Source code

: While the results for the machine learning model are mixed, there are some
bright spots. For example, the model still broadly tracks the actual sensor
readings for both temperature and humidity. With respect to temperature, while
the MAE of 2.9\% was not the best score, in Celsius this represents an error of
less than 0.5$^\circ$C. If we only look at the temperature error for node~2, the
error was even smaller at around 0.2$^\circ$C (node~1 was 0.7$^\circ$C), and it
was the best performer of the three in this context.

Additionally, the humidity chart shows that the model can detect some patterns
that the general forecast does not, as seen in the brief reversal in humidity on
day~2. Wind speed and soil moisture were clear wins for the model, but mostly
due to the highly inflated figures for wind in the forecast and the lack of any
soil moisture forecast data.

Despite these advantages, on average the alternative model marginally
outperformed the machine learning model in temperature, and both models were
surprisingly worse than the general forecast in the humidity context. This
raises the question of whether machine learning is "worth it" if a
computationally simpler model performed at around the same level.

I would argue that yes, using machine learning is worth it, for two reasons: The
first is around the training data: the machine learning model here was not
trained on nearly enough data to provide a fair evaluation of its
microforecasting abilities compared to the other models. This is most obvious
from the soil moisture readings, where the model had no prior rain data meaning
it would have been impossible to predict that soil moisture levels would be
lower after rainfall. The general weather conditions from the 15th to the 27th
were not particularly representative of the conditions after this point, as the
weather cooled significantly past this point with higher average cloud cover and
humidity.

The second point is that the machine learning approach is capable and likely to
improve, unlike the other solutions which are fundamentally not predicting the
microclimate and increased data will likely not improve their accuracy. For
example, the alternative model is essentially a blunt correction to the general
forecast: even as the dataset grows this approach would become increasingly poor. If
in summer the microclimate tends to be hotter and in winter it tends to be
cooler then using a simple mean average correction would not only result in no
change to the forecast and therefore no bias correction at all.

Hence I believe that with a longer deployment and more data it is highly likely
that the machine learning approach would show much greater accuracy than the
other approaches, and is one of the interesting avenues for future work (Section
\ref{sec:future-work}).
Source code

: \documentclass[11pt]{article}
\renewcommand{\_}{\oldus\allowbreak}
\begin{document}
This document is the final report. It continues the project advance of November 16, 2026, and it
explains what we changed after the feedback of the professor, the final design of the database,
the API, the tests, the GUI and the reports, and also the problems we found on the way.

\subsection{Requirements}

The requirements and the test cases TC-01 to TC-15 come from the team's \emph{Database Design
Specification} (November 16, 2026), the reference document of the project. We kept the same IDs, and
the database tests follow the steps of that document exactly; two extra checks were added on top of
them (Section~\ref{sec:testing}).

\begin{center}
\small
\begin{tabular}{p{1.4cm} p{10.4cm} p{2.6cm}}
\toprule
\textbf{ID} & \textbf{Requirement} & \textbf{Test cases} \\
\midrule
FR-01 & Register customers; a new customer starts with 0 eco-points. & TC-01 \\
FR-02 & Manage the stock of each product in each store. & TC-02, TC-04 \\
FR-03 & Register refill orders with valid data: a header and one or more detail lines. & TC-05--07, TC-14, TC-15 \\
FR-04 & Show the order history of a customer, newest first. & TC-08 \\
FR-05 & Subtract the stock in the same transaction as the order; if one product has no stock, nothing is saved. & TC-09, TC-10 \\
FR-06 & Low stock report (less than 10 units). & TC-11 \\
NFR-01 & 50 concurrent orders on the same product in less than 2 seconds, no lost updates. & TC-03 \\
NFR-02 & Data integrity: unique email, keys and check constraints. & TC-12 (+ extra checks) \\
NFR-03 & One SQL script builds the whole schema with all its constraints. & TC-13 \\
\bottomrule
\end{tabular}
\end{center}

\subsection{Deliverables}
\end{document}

What this task involves
In the listing above, find the line with "Despite these advantages, on" and the line with "from the soil", then reproduce both and every line between them exactly.

Solution for this exercise
Despite these advantages, on average the alternative model marginally
outperformed the machine learning model in temperature, and both models were
surprisingly worse than the general forecast in the humidity context. This
raises the question of whether machine learning is "worth it" if a
computationally simpler model performed at around the same level.

I would argue that yes, using machine learning is worth it, for two reasons: The
first is around the training data: the machine learning model here was not
trained on nearly enough data to provide a fair evaluation of its
microforecasting abilities compared to the other models. This is most obvious
from the soil moisture readings, where the model had no prior rain data meaning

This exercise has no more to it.